◆ **Work task**: Please work out how many lines in the entries below include the string "easily", and reply with the number alone.

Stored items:
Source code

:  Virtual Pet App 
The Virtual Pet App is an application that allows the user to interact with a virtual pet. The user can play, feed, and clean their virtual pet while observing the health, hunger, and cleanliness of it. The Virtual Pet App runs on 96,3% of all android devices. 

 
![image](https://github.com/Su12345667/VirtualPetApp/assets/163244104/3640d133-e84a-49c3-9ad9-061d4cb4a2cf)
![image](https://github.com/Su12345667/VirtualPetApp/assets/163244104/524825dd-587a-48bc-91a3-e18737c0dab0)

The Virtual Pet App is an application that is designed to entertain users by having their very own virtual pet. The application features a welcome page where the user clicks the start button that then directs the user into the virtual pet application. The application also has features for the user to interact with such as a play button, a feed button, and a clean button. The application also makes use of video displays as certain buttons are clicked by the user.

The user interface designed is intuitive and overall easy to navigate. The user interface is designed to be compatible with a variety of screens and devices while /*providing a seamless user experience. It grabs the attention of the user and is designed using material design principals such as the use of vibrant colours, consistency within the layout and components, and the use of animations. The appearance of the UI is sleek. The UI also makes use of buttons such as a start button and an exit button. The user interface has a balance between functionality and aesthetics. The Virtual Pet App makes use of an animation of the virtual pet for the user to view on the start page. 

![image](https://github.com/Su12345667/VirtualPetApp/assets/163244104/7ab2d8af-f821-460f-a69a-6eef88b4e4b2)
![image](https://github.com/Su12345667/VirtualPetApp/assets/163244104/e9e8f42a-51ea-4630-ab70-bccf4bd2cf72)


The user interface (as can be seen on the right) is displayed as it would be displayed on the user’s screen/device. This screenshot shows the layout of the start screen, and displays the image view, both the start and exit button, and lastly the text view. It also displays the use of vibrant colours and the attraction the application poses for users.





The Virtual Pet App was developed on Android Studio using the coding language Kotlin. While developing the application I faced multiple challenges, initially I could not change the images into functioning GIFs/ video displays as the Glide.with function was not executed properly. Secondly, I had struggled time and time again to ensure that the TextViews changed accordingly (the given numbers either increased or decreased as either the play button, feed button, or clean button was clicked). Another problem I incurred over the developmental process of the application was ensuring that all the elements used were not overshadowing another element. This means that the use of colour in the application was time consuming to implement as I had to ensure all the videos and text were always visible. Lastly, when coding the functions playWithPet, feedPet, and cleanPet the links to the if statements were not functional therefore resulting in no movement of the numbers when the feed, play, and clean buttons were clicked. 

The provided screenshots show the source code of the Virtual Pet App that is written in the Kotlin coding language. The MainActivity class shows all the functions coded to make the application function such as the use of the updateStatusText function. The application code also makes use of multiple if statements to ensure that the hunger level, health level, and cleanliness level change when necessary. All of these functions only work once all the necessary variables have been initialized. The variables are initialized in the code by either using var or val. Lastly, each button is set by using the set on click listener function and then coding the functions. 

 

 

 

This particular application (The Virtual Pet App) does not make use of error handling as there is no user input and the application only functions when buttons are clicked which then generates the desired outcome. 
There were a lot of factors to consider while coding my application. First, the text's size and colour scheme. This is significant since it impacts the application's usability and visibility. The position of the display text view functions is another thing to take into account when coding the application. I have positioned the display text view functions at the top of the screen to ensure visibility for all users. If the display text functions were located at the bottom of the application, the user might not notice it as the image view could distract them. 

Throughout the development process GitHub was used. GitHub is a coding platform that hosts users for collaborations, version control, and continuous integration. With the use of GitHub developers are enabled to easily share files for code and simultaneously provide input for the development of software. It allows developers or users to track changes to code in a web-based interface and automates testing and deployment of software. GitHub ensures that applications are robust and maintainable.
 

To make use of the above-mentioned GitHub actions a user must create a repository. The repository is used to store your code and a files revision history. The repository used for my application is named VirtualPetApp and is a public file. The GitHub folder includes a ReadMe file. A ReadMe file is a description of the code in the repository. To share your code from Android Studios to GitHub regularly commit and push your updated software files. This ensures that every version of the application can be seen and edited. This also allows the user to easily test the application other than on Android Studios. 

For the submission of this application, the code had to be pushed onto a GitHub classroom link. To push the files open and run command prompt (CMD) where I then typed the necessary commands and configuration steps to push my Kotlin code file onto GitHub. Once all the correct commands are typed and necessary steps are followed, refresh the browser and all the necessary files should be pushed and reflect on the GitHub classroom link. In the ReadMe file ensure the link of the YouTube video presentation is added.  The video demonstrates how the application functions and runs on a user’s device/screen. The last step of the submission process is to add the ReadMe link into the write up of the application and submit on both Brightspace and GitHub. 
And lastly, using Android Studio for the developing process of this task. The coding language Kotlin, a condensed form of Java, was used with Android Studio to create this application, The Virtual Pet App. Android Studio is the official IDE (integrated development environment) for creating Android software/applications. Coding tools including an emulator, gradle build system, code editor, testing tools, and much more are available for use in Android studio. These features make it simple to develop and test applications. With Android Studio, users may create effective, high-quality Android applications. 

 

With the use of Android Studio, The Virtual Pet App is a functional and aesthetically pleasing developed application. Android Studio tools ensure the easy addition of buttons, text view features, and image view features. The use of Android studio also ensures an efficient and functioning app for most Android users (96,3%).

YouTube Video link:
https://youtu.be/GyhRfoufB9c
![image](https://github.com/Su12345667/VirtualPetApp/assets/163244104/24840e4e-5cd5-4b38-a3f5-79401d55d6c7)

◆ **Response to the task**: 2